분명히, LLM 그 자체는 매우 제한적이며 채팅 외에는 많이 할 수 없습니다. 그러므로 우리는 그것을 행동하거나, 즉 도구 활성화.

가장 일반적인 도구 중 하나는 인터넷 검색. 파이썬에서 가장 쉬운 방법은 유명한 개인 브라우저입니다. Duckduckgo (pip install duckduckgo-search==6.3.5). 원래 라이브러리를 직접 사용하거나 가져올 수 있습니다. 랭케인 래퍼 (래퍼)pip install langchain-community==0.3.17).

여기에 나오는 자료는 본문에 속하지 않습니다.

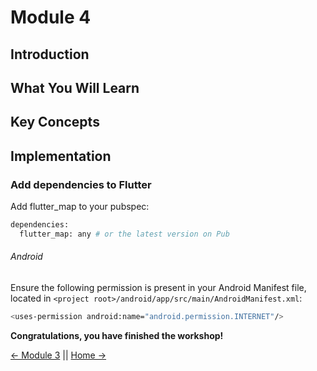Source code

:# Module 4

## Introduction

## What You Will Learn

## Key Concepts

## Implementation

### Add dependencies to Flutter
Add flutter_map to your pubspec:
``` bash
dependencies:
  flutter_map: any # or the latest version on Pub
```

###### Android

Ensure the following permission is present in your Android Manifest file, located in ```<project root>/android/app/src/main/AndroidManifest.xml```:

``` bash
<uses-permission android:name="android.permission.INTERNET"/>
```

**Congratulations, you have finished the workshop!**

[<- Module 3](../module3/README.md) || [Home ->](../README.md) 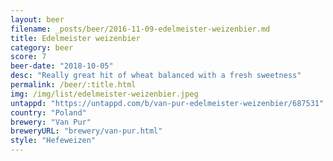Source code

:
 ```yaml
---
layout: beer
filename: _posts/beer/2016-11-09-edelmeister-weizenbier.md
title: Edelmeister weizenbier
category: beer
score: 7
beer-date: "2018-10-05"
desc: "Really great hit of wheat balanced with a fresh sweetness"
permalink: /beer/:title.html
img: /img/list/edelmeister-weizenbier.jpeg
untappd: "https://untappd.com/b/van-pur-edelmeister-weizenbier/687531"
country: "Poland"
brewery: "Van Pur"
breweryURL: "brewery/van-pur.html"
style: "Hefeweizen"
---
```

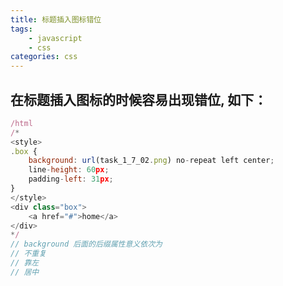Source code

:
 ```yaml
---
title: 标题插入图标错位
tags: 
    - javascript
    - css
categories: css
---
```


## 在标题插入图标的时候容易出现错位, 如下：
<!-- more -->

```javascript
/html
/*
<style>
.box {
	background: url(task_1_7_02.png) no-repeat left center;
	line-height: 60px;
	padding-left: 31px;
}
</style>
<div class="box">
	<a href="#">home</a>
</div>
*/
// background 后面的后缀属性意义依次为
// 不重复
// 靠左
// 居中
```
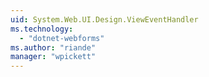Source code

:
 ```yaml
---
uid: System.Web.UI.Design.ViewEventHandler
ms.technology: 
  - "dotnet-webforms"
ms.author: "riande"
manager: "wpickett"
---
```

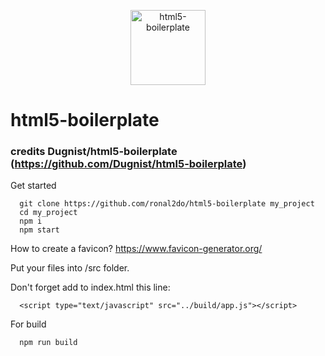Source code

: <p align="center">
  <img width="120" src="http://www.logicstudio.net/spa/wp-content/uploads/2013/05/LogicStudio_HTML5.png" alt="html5-boilerplate" />
</p>

# html5-boilerplate

### credits Dugnist/html5-boilerplate (https://github.com/Dugnist/html5-boilerplate)

Get started

```
  git clone https://github.com/ronal2do/html5-boilerplate my_project
  cd my_project
  npm i
  npm start
```

How to create a favicon?
https://www.favicon-generator.org/

Put your files into /src folder.

Don't forget add to index.html this line:
```
  <script type="text/javascript" src="../build/app.js"></script>
```

For build

```
  npm run build
```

와 함께 올라마도구를 사용하려면 기능을 사전에 설명해야합니다.

from langchain_community.tools import DuckDuckGoSearchResults
def search_web(query: str) -> str:
  return DuckDuckGoSearchResults(backend="news").run(query)

tool_search_web = {'type':'function', 'function':{
  'name': 'search_web',
  'description': 'Search the web',
  'parameters': {'type': 'object',
                'required': ['query'],
                'properties': {
                    'query': {'type':'str', 'description':'the topic or subject to search on the web'},
}}}}
## test
search_web(query="nvidia")

인터넷 검색은 매우 광범위 할 수 있으며 에이전트에게 더 정확한 옵션을 제공하고 싶습니다. 이 에이전트를 사용하여 재무 업데이트에 대해 배울 계획이므로 전체 웹 대신 재무 웹 사이트 만 검색하는 등 해당 주제에 대한 특정 도구를 제공 할 수 있습니다.

def search_yf(query: str) -> str:
  engine = DuckDuckGoSearchResults(backend="news")
  return engine.run(f"site:finance.yahoo.com {query}")

tool_search_yf = {'type':'function', 'function':{
  'name': 'search_yf',
  'description': 'Search for specific financial news',
  'parameters': {'type': 'object',
                'required': ['query'],
                'properties': {
                    'query': {'type':'str', 'description':'the financial topic or subject to search'},
}}}}

## test
search_yf(query="nvidia")

간단한 에이전트 (WebSearch)

제 생각에, 가장 기본적인 에이전트는 최소한 하나 또는 두 개의 도구 중 하나를 선택하고 작업의 출력을 재사색하여 사용자에게 적절하고 간결한 답변을 제공해야합니다.

먼저, 에이전트의 목적을 설명하기 위해 프롬프트를 작성해야합니다. 더 자세한 (광산은 매우 일반적입니다). 이는 LLM과의 채팅 기록에서 첫 번째 메시지가 될 것입니다.

prompt=""'You are an assistant with access to tools, you must decide when to use tools to answer user message.''' 
messages = [{"role":"system", "content":prompt}]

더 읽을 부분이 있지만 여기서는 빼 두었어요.